> [Directions] Please return every line in the following data that includes the string "stock".

Records excerpted from a collection:
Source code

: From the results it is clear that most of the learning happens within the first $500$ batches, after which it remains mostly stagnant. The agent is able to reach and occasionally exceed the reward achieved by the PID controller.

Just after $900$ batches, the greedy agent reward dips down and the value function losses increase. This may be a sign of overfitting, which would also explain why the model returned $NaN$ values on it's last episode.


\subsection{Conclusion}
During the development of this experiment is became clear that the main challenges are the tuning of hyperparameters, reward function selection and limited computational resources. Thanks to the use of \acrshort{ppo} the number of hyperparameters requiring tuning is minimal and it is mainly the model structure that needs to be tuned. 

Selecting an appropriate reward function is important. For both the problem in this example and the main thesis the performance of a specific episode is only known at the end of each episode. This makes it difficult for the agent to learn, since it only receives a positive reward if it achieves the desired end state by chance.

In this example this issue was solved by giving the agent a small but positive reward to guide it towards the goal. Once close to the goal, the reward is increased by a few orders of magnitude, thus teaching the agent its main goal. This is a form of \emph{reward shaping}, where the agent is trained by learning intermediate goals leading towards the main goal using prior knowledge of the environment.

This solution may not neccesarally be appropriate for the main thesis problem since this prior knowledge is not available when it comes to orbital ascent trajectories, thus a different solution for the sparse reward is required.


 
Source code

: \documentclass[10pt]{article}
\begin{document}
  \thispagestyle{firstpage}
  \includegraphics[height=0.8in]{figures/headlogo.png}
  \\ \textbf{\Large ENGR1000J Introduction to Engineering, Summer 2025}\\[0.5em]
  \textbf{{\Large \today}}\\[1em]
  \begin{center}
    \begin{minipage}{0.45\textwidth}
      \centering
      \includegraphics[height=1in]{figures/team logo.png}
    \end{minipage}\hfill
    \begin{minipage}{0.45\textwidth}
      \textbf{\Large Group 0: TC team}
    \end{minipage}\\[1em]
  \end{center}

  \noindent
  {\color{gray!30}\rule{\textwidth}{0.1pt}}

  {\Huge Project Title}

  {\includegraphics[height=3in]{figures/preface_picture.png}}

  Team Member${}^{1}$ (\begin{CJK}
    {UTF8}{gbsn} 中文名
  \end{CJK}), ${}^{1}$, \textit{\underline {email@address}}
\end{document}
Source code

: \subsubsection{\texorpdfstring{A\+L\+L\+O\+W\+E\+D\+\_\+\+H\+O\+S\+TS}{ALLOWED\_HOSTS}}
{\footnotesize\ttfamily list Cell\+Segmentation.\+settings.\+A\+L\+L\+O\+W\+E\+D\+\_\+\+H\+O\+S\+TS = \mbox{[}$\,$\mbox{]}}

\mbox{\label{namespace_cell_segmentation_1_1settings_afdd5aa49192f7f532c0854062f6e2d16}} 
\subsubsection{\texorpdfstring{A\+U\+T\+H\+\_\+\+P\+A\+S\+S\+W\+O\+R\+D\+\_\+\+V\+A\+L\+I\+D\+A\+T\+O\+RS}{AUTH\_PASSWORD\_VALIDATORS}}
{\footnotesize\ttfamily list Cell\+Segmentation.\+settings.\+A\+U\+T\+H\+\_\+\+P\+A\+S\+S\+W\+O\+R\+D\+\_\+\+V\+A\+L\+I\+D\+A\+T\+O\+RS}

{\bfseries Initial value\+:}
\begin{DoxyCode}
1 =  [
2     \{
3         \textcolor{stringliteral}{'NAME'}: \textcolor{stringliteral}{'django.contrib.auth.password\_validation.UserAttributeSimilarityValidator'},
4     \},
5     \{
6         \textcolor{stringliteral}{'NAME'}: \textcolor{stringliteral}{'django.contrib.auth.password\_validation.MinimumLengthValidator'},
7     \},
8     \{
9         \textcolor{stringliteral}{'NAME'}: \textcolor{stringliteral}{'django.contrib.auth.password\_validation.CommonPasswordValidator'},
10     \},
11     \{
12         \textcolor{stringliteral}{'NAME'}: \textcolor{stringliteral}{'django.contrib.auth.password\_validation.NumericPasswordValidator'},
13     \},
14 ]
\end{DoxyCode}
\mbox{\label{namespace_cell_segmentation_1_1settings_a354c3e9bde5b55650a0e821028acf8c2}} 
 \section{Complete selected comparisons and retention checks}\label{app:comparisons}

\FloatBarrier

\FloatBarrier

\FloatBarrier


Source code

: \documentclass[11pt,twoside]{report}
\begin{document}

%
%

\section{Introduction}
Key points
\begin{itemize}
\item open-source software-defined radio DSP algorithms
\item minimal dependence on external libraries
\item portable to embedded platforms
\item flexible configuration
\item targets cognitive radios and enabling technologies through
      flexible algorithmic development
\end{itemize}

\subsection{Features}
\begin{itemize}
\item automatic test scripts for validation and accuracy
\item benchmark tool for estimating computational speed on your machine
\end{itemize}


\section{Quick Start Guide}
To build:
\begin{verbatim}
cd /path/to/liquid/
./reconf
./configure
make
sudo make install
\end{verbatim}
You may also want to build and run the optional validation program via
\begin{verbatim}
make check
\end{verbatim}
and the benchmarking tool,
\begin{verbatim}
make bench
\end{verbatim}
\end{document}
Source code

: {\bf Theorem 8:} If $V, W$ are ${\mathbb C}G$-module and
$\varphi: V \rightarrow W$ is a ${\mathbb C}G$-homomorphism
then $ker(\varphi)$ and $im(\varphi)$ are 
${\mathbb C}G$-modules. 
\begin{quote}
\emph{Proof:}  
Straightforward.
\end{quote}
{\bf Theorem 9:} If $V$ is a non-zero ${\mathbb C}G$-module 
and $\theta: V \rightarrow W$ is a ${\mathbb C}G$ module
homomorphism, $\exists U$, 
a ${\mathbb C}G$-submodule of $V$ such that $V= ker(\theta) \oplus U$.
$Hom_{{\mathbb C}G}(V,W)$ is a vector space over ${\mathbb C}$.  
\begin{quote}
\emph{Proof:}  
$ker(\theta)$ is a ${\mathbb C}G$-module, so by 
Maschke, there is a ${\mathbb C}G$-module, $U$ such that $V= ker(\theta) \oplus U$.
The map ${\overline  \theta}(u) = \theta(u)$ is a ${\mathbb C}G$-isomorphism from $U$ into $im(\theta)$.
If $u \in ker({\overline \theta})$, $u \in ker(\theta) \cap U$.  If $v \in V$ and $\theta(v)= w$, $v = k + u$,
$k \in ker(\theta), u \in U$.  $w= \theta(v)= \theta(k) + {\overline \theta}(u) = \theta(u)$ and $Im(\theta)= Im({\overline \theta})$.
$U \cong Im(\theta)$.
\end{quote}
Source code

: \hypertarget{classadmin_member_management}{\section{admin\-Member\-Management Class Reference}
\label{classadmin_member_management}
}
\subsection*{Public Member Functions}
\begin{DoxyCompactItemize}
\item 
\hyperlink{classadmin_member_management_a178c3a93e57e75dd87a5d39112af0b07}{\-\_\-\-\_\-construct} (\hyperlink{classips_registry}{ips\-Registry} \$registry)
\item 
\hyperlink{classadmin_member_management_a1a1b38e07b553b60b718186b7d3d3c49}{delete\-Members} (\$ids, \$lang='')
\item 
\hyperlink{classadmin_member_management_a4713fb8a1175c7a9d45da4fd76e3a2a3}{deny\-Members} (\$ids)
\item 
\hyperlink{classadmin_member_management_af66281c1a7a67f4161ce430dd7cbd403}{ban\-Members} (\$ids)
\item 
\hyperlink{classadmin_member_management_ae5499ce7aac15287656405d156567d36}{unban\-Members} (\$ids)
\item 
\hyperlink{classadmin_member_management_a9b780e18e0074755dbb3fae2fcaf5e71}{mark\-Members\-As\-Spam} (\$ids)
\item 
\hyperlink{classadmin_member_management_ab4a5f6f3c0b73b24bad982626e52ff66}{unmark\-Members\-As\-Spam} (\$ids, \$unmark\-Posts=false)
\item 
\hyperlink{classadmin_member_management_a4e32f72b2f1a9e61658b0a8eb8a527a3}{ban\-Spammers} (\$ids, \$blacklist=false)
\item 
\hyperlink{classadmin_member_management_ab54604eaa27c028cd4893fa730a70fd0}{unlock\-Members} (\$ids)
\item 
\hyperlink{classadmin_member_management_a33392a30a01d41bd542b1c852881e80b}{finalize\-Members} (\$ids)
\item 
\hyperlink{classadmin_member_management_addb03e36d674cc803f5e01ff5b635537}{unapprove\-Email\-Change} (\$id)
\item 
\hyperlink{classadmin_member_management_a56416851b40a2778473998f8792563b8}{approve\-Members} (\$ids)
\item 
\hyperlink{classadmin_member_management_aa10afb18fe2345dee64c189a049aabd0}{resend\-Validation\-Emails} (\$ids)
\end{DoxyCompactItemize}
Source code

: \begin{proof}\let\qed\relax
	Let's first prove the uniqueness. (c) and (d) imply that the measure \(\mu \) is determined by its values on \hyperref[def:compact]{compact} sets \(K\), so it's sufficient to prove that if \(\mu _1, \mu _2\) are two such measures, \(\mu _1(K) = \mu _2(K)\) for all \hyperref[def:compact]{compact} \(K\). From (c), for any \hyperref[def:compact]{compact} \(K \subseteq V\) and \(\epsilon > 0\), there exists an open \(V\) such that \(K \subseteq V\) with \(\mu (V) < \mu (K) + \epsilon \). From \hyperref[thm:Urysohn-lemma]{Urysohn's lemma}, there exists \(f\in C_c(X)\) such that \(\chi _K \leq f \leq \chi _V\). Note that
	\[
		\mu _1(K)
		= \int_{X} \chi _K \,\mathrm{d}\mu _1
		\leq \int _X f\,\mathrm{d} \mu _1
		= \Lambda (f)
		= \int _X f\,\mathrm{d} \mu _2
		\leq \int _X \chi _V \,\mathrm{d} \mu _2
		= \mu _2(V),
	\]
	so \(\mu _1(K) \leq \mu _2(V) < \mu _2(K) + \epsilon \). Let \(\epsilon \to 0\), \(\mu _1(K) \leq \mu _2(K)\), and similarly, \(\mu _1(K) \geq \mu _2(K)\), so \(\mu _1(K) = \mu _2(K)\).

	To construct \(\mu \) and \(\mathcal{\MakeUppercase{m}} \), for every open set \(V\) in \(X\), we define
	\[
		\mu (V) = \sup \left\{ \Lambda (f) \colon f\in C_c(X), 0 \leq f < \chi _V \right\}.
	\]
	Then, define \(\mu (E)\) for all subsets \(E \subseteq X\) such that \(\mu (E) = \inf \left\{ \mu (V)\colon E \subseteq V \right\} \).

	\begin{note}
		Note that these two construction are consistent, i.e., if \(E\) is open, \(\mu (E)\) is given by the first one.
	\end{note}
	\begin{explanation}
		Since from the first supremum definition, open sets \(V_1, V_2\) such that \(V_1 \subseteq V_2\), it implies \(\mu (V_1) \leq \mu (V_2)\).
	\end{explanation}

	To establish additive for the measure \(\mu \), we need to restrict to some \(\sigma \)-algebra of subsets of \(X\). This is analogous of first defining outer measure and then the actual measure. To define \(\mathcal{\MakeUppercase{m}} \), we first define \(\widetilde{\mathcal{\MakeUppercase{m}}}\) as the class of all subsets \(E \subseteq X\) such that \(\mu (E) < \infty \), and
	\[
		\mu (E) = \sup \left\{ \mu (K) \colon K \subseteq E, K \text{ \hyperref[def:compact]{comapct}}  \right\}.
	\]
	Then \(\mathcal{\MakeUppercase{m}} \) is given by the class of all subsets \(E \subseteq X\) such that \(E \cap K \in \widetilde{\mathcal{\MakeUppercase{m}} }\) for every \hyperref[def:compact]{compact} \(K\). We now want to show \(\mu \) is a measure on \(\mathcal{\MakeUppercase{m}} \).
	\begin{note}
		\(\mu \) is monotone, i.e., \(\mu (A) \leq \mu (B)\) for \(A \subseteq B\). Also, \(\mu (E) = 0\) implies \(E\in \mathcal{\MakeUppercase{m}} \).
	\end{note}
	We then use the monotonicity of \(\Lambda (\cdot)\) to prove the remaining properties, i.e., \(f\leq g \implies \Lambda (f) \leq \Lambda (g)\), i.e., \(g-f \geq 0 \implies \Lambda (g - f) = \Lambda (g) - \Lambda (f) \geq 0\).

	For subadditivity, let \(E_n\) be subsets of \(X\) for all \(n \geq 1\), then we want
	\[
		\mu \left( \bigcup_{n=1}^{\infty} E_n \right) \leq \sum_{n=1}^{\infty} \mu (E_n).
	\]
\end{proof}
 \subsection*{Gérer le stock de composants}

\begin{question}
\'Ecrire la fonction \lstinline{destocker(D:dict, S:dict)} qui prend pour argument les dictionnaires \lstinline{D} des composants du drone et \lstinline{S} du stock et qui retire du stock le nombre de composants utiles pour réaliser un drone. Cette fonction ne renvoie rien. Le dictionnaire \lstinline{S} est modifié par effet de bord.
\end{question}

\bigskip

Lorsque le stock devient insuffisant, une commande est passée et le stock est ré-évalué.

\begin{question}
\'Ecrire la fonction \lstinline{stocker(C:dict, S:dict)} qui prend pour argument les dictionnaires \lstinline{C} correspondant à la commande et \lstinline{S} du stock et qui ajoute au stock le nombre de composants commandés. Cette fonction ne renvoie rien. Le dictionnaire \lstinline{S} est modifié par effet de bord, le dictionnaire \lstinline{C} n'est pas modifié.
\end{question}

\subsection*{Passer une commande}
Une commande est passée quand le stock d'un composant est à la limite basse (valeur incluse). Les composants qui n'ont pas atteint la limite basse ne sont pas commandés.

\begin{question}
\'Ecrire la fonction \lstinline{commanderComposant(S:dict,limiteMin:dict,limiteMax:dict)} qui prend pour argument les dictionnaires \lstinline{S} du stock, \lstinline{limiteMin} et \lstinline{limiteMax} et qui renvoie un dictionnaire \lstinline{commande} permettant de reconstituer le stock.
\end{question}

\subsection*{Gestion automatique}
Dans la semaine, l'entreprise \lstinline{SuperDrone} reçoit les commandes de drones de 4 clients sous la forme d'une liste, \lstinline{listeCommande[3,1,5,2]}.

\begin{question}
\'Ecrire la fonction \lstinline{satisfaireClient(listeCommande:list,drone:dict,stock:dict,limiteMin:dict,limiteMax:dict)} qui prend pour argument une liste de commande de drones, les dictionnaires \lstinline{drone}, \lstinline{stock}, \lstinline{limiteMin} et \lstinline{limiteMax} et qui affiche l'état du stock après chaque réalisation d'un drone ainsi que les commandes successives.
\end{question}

> [Response box]
 \subsection*{Gérer le stock de composants}
\'Ecrire la fonction \lstinline{destocker(D:dict, S:dict)} qui prend pour argument les dictionnaires \lstinline{D} des composants du drone et \lstinline{S} du stock et qui retire du stock le nombre de composants utiles pour réaliser un drone. Cette fonction ne renvoie rien. Le dictionnaire \lstinline{S} est modifié par effet de bord.
Lorsque le stock devient insuffisant, une commande est passée et le stock est ré-évalué.
\'Ecrire la fonction \lstinline{stocker(C:dict, S:dict)} qui prend pour argument les dictionnaires \lstinline{C} correspondant à la commande et \lstinline{S} du stock et qui ajoute au stock le nombre de composants commandés. Cette fonction ne renvoie rien. Le dictionnaire \lstinline{S} est modifié par effet de bord, le dictionnaire \lstinline{C} n'est pas modifié.
Une commande est passée quand le stock d'un composant est à la limite basse (valeur incluse). Les composants qui n'ont pas atteint la limite basse ne sont pas commandés.
\'Ecrire la fonction \lstinline{commanderComposant(S:dict,limiteMin:dict,limiteMax:dict)} qui prend pour argument les dictionnaires \lstinline{S} du stock, \lstinline{limiteMin} et \lstinline{limiteMax} et qui renvoie un dictionnaire \lstinline{commande} permettant de reconstituer le stock.
\'Ecrire la fonction \lstinline{satisfaireClient(listeCommande:list,drone:dict,stock:dict,limiteMin:dict,limiteMax:dict)} qui prend pour argument une liste de commande de drones, les dictionnaires \lstinline{drone}, \lstinline{stock}, \lstinline{limiteMin} et \lstinline{limiteMax} et qui affiche l'état du stock après chaque réalisation d'un drone ainsi que les commandes successives.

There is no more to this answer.